Cineuropa : What gave you the idea of making a film on the subject of male prostitution?
Camille Vidal-Naquet : My starting point wasn’t so much the subject-matter as the character. I imagined an outsider who’s a law unto himself, rejected, neglected and looking for love. A person who doesn’t worry about material life and who doesn’t fit into any preconceived social norms. I then got to thinking about the world of male prostitution. I started to learn about the very specific type of prostitution that is street prostitution, and the precariousness of it, as these are people who actually live on the streets. I was also very interested in the theme of the body because we tend to think that with prostitution, you need to have a body that’s beautiful, healthy and well-cared for, in order to sell it, hire it out. But when you’re on the street, you don’t have access to good hygiene, you don’t eat well, your injuries are left untreated, etc. I thought it would be powerful to try to reconcile the body which is suffering from the severity of the streets with the fact that it’s also an object of desire. It also dawned on me that we don’t represent male street prostitution in film : we speak very little about it and there is very little footage of it.
We never find out the backstory of the main character, not even his name. What was your motivation for these choices?
This film isn’t a sociological analysis. Lots of film- or documentary-makers could ask themselves the very interesting question of why their work turned out the way it did. With my film, I’m more concerned with living with the character, offering a more sensorial experience, so as to highlight just how crippling it can be to be excluded from society so violently.
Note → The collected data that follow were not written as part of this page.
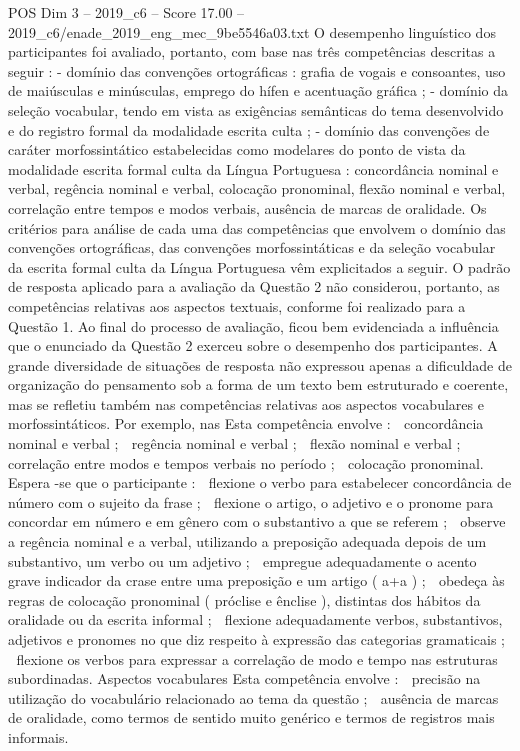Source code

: \begin{textsample}{POS Dim 3 – 2019\_c6 – Score 17.00 – 2019\_c6/enade\_2019\_eng\_mec\_9be5546a03.txt}
O desempenho linguístico dos participantes foi avaliado, portanto, com base nas três competências descritas a seguir : - domínio das convenções ortográficas : grafia de vogais e consoantes, uso de maiúsculas e minúsculas, emprego do hífen e acentuação gráfica ; - domínio da seleção vocabular, tendo em vista as exigências semânticas do tema desenvolvido e do registro formal da modalidade escrita culta ; - domínio das convenções de caráter morfossintático estabelecidas como modelares do ponto de vista da modalidade escrita formal culta da Língua Portuguesa : concordância nominal e verbal, regência nominal e verbal, colocação pronominal, flexão nominal e verbal, correlação entre tempos e modos verbais, ausência de marcas de oralidade.
Os critérios para análise de cada uma das competências que envolvem o domínio das convenções ortográficas, das convenções morfossintáticas e da seleção vocabular da escrita formal culta da Língua Portuguesa vêm explicitados a seguir.
O padrão de resposta aplicado para a avaliação da Questão 2 não considerou, portanto, as competências relativas aos aspectos textuais, conforme foi realizado para a Questão 1.
Ao final do processo de avaliação, ficou bem evidenciada a influência que o enunciado da Questão 2 exerceu sobre o desempenho dos participantes.
A grande diversidade de situações de resposta não expressou apenas a dificuldade de organização do pensamento sob a forma de um texto bem estruturado e coerente, mas se refletiu também nas competências relativas aos aspectos vocabulares e morfossintáticos.
Por exemplo, nas Esta competência envolve :  concordância nominal e verbal ;  regência nominal e verbal ;  flexão nominal e verbal ;  correlação entre modos e tempos verbais no período ;  colocação pronominal.
Espera -se que o participante :  flexione o verbo para estabelecer concordância de número com o sujeito da frase ;  flexione o artigo, o adjetivo e o pronome para concordar em número e em gênero com o substantivo a que se referem ;  observe a regência nominal e a verbal, utilizando a preposição adequada depois de um substantivo, um verbo ou um adjetivo ;  empregue adequadamente o acento grave indicador da crase entre uma preposição e um artigo ( a+a ) ;  obedeça às regras de colocação pronominal ( próclise e ênclise ), distintas dos hábitos da oralidade ou da escrita informal ;  flexione adequadamente verbos, substantivos, adjetivos e pronomes no que diz respeito à expressão das categorias gramaticais ;  flexione os verbos para expressar a correlação de modo e tempo nas estruturas subordinadas.
Aspectos vocabulares Esta competência envolve :  precisão na utilização do vocabulário relacionado ao tema da questão ;  ausência de marcas de oralidade, como termos de sentido muito genérico e termos de registros mais informais.

\end{textsample}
This film is more about shock, violence, the magnitude of what he goes through, and not so much about explanations.
What about the main character’s search for love ?
We’re not used to seeing love stories unfold in environments that are as harsh as that of male prostitution. We often forget just how dehumanising this job actually is. We reduce it to something purely functional : prostitution. But before being prostitutes, these men are first and foremost individuals. I wanted to show that this 22-year-old individual is in need of love more than anything else, as is probably the case for a lot of people, but that in his mind, prostitution and the harshness of the streets is totally normal, which is wholly incomprehensible for us. He never complains, we never see him try to escape his life, he has no other place to be, he doesn’t have a dream to aspire to… This is his life and he accepts it as it is. Except for one incident where things turn nasty and he demands amends are made.
Félix Maritaud quite literally carries this film.
That right, especially with it being such a complicated role where our lead doesn’t say very much. He goes from one place to another, makes certain movements, certain gestures… he had to exist pretty much exclusively through his body.
How far did you want – or not want – to go in the representation of sexuality?
The idea was to portray the reality of what these boys go through and to show the situations they experience - sometimes warm, sometimes mechanical - as well as the violence, the harshness of it all. I’ve always been surprised that we use the expression "turning tricks", as if we want to avoid calling it by its actual name. I wanted the film to be bold and to show what daily life is really like for these sex workers, though we still don’t show all of it. It would’ve made no sense to leave it out, it’s like making a film about a baker but not showing him bake bread. And it also tells us a lot about the character, his gentle nature, his desire for affection, his generosity, what he gives to others, the care he takes over the quality of the relationship or, sometimes, his total obliviousness.